TASK DESCRIPTION: Beginning with the first line and ending with the one containing "https://github.com/Joyersch/NoNameButtonGame", copy the lines of the listing below exactly; omit everything else.

THE RECORDS:

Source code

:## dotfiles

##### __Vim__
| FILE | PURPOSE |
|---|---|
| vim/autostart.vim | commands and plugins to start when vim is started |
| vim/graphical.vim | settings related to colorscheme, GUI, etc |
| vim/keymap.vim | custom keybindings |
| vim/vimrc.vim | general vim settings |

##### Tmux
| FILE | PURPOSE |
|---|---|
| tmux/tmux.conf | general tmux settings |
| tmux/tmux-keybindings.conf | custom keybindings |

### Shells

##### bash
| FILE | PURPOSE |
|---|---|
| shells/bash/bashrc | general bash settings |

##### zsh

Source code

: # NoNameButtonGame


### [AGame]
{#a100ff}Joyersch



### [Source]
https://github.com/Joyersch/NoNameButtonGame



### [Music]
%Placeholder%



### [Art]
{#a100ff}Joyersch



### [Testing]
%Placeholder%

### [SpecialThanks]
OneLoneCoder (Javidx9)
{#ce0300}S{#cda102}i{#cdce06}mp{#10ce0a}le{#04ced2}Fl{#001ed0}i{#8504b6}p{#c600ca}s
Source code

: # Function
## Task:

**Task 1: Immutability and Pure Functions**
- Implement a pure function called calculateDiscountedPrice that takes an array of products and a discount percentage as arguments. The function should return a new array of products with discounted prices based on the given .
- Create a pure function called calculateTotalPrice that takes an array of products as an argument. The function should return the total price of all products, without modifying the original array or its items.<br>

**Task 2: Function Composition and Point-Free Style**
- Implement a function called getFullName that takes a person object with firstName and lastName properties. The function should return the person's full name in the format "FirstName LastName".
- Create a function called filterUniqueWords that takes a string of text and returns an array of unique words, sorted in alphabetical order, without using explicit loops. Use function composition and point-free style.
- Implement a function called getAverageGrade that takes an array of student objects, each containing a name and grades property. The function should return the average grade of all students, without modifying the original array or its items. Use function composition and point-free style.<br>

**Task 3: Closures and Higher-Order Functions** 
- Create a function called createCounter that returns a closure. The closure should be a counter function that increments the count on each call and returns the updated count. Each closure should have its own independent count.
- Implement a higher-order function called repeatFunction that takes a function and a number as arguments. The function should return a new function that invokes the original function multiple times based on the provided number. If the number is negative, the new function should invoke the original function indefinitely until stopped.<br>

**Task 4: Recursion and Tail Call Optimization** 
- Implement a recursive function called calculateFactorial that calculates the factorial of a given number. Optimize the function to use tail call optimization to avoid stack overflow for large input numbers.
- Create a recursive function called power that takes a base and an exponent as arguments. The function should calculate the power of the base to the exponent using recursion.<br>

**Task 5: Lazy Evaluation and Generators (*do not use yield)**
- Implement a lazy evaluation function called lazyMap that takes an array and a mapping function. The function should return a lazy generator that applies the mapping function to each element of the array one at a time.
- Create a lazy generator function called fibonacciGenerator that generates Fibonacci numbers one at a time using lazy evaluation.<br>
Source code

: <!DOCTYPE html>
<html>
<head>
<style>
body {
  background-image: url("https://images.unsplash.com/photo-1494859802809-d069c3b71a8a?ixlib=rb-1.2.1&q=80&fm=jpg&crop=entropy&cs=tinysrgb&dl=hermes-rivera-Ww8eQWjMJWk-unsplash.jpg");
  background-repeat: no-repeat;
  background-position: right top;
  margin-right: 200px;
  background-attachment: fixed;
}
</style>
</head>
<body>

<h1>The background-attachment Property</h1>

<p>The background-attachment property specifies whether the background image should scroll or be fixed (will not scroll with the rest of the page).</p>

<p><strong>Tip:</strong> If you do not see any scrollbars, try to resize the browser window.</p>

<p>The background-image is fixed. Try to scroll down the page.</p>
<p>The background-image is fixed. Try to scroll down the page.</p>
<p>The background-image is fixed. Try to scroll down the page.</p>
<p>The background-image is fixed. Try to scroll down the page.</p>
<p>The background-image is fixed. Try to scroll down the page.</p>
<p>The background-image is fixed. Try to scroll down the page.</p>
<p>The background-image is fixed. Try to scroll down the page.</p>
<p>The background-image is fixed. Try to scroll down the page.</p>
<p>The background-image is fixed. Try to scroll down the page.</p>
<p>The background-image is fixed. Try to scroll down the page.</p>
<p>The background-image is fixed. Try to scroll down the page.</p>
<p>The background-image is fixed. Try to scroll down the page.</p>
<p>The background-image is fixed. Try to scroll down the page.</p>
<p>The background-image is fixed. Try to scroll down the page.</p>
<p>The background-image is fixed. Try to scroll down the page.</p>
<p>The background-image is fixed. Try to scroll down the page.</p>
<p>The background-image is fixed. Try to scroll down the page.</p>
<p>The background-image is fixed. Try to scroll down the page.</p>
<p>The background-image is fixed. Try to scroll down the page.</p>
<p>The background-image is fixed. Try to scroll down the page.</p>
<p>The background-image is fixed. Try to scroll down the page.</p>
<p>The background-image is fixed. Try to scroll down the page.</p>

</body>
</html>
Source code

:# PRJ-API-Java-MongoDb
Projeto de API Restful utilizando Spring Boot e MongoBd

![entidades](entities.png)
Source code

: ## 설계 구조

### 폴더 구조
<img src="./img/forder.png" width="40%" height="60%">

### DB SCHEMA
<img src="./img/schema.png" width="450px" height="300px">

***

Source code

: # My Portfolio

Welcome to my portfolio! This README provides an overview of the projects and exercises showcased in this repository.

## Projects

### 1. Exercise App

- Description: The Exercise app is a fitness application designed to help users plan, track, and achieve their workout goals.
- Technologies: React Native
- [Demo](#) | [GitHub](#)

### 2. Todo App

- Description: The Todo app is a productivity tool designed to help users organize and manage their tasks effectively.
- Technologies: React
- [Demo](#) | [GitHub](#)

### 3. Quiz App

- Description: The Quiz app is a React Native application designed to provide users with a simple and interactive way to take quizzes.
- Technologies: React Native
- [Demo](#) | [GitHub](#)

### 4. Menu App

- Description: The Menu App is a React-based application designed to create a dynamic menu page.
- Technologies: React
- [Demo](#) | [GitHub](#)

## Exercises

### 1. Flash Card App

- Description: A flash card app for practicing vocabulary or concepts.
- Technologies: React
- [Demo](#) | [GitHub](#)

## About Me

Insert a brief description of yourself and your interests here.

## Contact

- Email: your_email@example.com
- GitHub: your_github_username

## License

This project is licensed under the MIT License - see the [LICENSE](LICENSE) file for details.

WRITTEN SOLUTION:
Source code

:## dotfiles

##### __Vim__
| FILE | PURPOSE |
|---|---|
| vim/autostart.vim | commands and plugins to start when vim is started |
| vim/graphical.vim | settings related to colorscheme, GUI, etc |
| vim/keymap.vim | custom keybindings |
| vim/vimrc.vim | general vim settings |

##### Tmux
| FILE | PURPOSE |
|---|---|
| tmux/tmux.conf | general tmux settings |
| tmux/tmux-keybindings.conf | custom keybindings |

### Shells

##### bash
| FILE | PURPOSE |
|---|---|
| shells/bash/bashrc | general bash settings |

##### zsh

Source code

: # NoNameButtonGame


### [AGame]
{#a100ff}Joyersch



### [Source]
https://github.com/Joyersch/NoNameButtonGame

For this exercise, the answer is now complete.